Content starts

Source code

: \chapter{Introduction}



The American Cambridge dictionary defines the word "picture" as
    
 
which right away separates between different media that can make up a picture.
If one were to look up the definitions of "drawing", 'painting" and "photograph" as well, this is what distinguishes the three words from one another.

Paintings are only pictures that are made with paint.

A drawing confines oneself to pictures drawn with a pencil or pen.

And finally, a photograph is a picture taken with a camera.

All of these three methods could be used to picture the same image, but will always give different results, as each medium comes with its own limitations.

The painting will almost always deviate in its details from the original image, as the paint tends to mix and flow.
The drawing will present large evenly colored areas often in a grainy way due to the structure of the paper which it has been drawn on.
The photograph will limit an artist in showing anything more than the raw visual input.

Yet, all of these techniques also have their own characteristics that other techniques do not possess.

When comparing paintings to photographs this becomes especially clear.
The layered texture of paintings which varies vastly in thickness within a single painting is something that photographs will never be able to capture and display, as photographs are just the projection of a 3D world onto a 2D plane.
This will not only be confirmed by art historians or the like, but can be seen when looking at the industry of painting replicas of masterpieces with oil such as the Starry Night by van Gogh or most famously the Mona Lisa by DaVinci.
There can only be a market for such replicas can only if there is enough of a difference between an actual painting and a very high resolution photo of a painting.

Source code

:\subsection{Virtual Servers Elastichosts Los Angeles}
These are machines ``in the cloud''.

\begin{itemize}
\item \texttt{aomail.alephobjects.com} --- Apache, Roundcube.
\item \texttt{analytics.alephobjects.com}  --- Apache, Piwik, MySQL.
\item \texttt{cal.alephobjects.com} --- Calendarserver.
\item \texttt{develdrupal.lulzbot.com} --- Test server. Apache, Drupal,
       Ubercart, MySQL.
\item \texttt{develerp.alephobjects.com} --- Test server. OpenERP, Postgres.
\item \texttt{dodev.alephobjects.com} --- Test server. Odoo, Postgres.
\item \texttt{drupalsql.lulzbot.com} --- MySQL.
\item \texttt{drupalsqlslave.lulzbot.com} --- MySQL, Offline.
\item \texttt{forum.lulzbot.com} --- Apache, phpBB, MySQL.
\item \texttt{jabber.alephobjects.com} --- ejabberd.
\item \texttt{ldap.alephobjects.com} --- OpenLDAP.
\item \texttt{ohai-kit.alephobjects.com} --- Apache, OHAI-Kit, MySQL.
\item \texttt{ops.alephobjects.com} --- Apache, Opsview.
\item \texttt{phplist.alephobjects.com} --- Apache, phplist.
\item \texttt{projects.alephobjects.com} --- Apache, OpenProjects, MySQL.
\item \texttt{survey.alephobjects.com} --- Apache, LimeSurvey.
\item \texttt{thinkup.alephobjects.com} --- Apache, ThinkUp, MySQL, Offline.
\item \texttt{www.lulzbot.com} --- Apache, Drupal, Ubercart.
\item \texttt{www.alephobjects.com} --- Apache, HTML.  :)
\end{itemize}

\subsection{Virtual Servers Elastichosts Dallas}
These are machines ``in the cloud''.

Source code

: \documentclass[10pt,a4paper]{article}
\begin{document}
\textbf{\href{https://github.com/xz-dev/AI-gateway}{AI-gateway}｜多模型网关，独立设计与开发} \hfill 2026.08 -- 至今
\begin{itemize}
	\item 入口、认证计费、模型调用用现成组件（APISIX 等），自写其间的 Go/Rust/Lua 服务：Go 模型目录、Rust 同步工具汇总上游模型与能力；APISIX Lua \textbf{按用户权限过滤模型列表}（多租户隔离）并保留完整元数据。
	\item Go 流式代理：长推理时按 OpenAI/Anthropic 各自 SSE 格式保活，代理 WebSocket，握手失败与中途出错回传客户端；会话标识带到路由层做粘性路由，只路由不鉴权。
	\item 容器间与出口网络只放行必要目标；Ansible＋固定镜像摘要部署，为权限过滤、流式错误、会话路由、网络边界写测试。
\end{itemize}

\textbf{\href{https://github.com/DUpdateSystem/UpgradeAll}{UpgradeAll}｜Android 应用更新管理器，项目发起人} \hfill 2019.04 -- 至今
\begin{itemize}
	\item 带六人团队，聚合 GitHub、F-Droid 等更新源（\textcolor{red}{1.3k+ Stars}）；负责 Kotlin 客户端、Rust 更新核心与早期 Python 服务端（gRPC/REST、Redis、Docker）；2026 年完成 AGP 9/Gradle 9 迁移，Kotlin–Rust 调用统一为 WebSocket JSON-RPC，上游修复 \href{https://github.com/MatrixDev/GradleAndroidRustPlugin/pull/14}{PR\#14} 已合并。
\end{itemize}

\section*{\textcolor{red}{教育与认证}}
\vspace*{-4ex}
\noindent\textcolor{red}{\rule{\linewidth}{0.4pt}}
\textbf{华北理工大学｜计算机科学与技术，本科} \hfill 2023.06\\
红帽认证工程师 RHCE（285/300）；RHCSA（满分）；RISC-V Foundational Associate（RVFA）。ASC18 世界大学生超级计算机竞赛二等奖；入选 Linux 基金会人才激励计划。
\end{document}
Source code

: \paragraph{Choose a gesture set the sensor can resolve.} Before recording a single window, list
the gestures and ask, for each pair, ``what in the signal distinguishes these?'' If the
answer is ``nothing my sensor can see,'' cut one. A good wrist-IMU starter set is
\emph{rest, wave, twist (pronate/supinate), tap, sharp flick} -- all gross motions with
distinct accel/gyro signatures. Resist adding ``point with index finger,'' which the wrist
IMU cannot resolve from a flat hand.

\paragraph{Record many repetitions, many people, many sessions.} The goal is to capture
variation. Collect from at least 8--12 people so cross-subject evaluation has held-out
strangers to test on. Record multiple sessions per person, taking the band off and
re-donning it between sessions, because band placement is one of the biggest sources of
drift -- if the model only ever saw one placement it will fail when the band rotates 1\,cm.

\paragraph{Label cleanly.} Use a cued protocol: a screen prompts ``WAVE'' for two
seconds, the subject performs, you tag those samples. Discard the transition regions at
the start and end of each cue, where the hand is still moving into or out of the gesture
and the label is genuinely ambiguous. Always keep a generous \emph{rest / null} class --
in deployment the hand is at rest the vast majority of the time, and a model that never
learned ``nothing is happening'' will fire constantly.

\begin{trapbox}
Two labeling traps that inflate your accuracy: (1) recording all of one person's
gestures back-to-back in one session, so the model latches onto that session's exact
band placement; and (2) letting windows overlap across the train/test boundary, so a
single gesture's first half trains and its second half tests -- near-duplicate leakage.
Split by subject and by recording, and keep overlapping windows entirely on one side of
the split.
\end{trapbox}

Content ends

_PROBLEM DETAILS:_
Line by line, repeat the data exactly.

_PROBLEM SOLUTION:_
Source code

: \chapter{Introduction}



The American Cambridge dictionary defines the word "picture" as
    
 
which right away separates between different media that can make up a picture.
If one were to look up the definitions of "drawing", 'painting" and "photograph" as well, this is what distinguishes the three words from one another.

Paintings are only pictures that are made with paint.

A drawing confines oneself to pictures drawn with a pencil or pen.

And finally, a photograph is a picture taken with a camera.

All of these three methods could be used to picture the same image, but will always give different results, as each medium comes with its own limitations.

The painting will almost always deviate in its details from the original image, as the paint tends to mix and flow.
The drawing will present large evenly colored areas often in a grainy way due to the structure of the paper which it has been drawn on.
The photograph will limit an artist in showing anything more than the raw visual input.

Yet, all of these techniques also have their own characteristics that other techniques do not possess.

When comparing paintings to photographs this becomes especially clear.
The layered texture of paintings which varies vastly in thickness within a single painting is something that photographs will never be able to capture and display, as photographs are just the projection of a 3D world onto a 2D plane.
This will not only be confirmed by art historians or the like, but can be seen when looking at the industry of painting replicas of masterpieces with oil such as the Starry Night by van Gogh or most famously the Mona Lisa by DaVinci.
There can only be a market for such replicas can only if there is enough of a difference between an actual painting and a very high resolution photo of a painting.

Source code

:\subsection{Virtual Servers Elastichosts Los Angeles}
These are machines ``in the cloud''.

\begin{itemize}
\item \texttt{aomail.alephobjects.com} --- Apache, Roundcube.
\item \texttt{analytics.alephobjects.com}  --- Apache, Piwik, MySQL.
\item \texttt{cal.alephobjects.com} --- Calendarserver.
\item \texttt{develdrupal.lulzbot.com} --- Test server. Apache, Drupal,
       Ubercart, MySQL.
\item \texttt{develerp.alephobjects.com} --- Test server. OpenERP, Postgres.
\item \texttt{dodev.alephobjects.com} --- Test server. Odoo, Postgres.
\item \texttt{drupalsql.lulzbot.com} --- MySQL.
\item \texttt{drupalsqlslave.lulzbot.com} --- MySQL, Offline.
\item \texttt{forum.lulzbot.com} --- Apache, phpBB, MySQL.
\item \texttt{jabber.alephobjects.com} --- ejabberd.
\item \texttt{ldap.alephobjects.com} --- OpenLDAP.
\item \texttt{ohai-kit.alephobjects.com} --- Apache, OHAI-Kit, MySQL.
\item \texttt{ops.alephobjects.com} --- Apache, Opsview.
\item \texttt{phplist.alephobjects.com} --- Apache, phplist.
\item \texttt{projects.alephobjects.com} --- Apache, OpenProjects, MySQL.
\item \texttt{survey.alephobjects.com} --- Apache, LimeSurvey.
\item \texttt{thinkup.alephobjects.com} --- Apache, ThinkUp, MySQL, Offline.
\item \texttt{www.lulzbot.com} --- Apache, Drupal, Ubercart.
\item \texttt{www.alephobjects.com} --- Apache, HTML.  :)
\end{itemize}

\subsection{Virtual Servers Elastichosts Dallas}
These are machines ``in the cloud''.

Source code

: \documentclass[10pt,a4paper]{article}
\begin{document}
\textbf{\href{https://github.com/xz-dev/AI-gateway}{AI-gateway}｜多模型网关，独立设计与开发} \hfill 2026.08 -- 至今
\begin{itemize}
	\item 入口、认证计费、模型调用用现成组件（APISIX 等），自写其间的 Go/Rust/Lua 服务：Go 模型目录、Rust 同步工具汇总上游模型与能力；APISIX Lua \textbf{按用户权限过滤模型列表}（多租户隔离）并保留完整元数据。
	\item Go 流式代理：长推理时按 OpenAI/Anthropic 各自 SSE 格式保活，代理 WebSocket，握手失败与中途出错回传客户端；会话标识带到路由层做粘性路由，只路由不鉴权。
	\item 容器间与出口网络只放行必要目标；Ansible＋固定镜像摘要部署，为权限过滤、流式错误、会话路由、网络边界写测试。
\end{itemize}

\textbf{\href{https://github.com/DUpdateSystem/UpgradeAll}{UpgradeAll}｜Android 应用更新管理器，项目发起人} \hfill 2019.04 -- 至今
\begin{itemize}
	\item 带六人团队，聚合 GitHub、F-Droid 等更新源（\textcolor{red}{1.3k+ Stars}）；负责 Kotlin 客户端、Rust 更新核心与早期 Python 服务端（gRPC/REST、Redis、Docker）；2026 年完成 AGP 9/Gradle 9 迁移，Kotlin–Rust 调用统一为 WebSocket JSON-RPC，上游修复 \href{https://github.com/MatrixDev/GradleAndroidRustPlugin/pull/14}{PR\#14} 已合并。
\end{itemize}

\section*{\textcolor{red}{教育与认证}}
\vspace*{-4ex}
\noindent\textcolor{red}{\rule{\linewidth}{0.4pt}}
\textbf{华北理工大学｜计算机科学与技术，本科} \hfill 2023.06\\
红帽认证工程师 RHCE（285/300）；RHCSA（满分）；RISC-V Foundational Associate（RVFA）。ASC18 世界大学生超级计算机竞赛二等奖；入选 Linux 基金会人才激励计划。
\end{document}
Source code

: \paragraph{Choose a gesture set the sensor can resolve.} Before recording a single window, list
the gestures and ask, for each pair, ``what in the signal distinguishes these?'' If the
answer is ``nothing my sensor can see,'' cut one. A good wrist-IMU starter set is
\emph{rest, wave, twist (pronate/supinate), tap, sharp flick} -- all gross motions with
distinct accel/gyro signatures. Resist adding ``point with index finger,'' which the wrist
IMU cannot resolve from a flat hand.

\paragraph{Record many repetitions, many people, many sessions.} The goal is to capture
variation. Collect from at least 8--12 people so cross-subject evaluation has held-out
strangers to test on. Record multiple sessions per person, taking the band off and
re-donning it between sessions, because band placement is one of the biggest sources of
drift -- if the model only ever saw one placement it will fail when the band rotates 1\,cm.

\paragraph{Label cleanly.} Use a cued protocol: a screen prompts ``WAVE'' for two
seconds, the subject performs, you tag those samples. Discard the transition regions at
the start and end of each cue, where the hand is still moving into or out of the gesture
and the label is genuinely ambiguous. Always keep a generous \emph{rest / null} class --
in deployment the hand is at rest the vast majority of the time, and a model that never
learned ``nothing is happening'' will fire constantly.

\begin{trapbox}
Two labeling traps that inflate your accuracy: (1) recording all of one person's
gestures back-to-back in one session, so the model latches onto that session's exact
band placement; and (2) letting windows overlap across the train/test boundary, so a
single gesture's first half trains and its second half tests -- near-duplicate leakage.
Split by subject and by recording, and keep overlapping windows entirely on one side of
the split.
\end{trapbox}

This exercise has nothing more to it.